Minimizing long-term regret
Published 7:34 pm Tuesday, May 24, 2022
Over the past five months, those who are invested in the stock market have experienced some form of volatility; regardless of how conservative they have attempted to be.
Everywhere we look….our phones, TV, newspaper, radio we see terrifying propaganda that makes us fear for our financial future. Words like inflation, interest rates, war, sickness, labor shortages the list can go on and on.
Some of you who may be reading this have experienced more “down-markets” than I have personally. I believe it’s refreshing to look back, and take note of what history can teach us; even though the past will not indicate what will happen in the future. As Warren Buffet said, “If past history is all there was to the game of investing, the richest people would be librarians.”

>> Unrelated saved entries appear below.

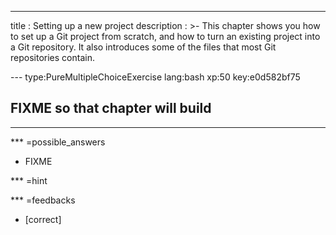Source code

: ---
title       : Setting up a new project
description : >-
  This chapter shows you how to set up a Git project from scratch, and
  how to turn an existing project into a Git repository.  It also
  introduces some of the files that most Git repositories contain.

--- type:PureMultipleChoiceExercise lang:bash xp:50 key:e0d582bf75
## FIXME so that chapter will build

<hr>

*** =possible_answers
- FIXME

*** =hint

*** =feedbacks
- [correct]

In 2008, our country experienced a housing crisis where banks handed out money to consumers who couldn’t afford to pay back the note. Since that period in 2008, the S&P 500 (an index made up of America’s strongest companies) has averaged an annual compounded return of 7.943%.
If we take a look from January of 2008 to the end of 2009 the S&P 500 lost 37.22 percent. Your one-million-dollar portfolio would be worth 630k in a two-year span … that doesn’t feel good. Most people when this happened made the mistake of selling their portfolios and going to a safer asset class — cash, bonds, cds, etc.
If that particular investor would have maintained discipline and patience and did not sell during the bear market that 630k portfolio today would be worth 1.8 MM dollars roughly as I write this.
My thoughts and advice moving forward are to stay the course and stick to your financial plan. If you do not have a plan in place, find someone who is experienced in building out a financial plan, and can help develop strategies that are specific to your situation.
If you are currently working with an advisor, make sure you are leaning on them during these times of volatility and that your plan is on track. Ignore the white noise and stay resilient because the market will be.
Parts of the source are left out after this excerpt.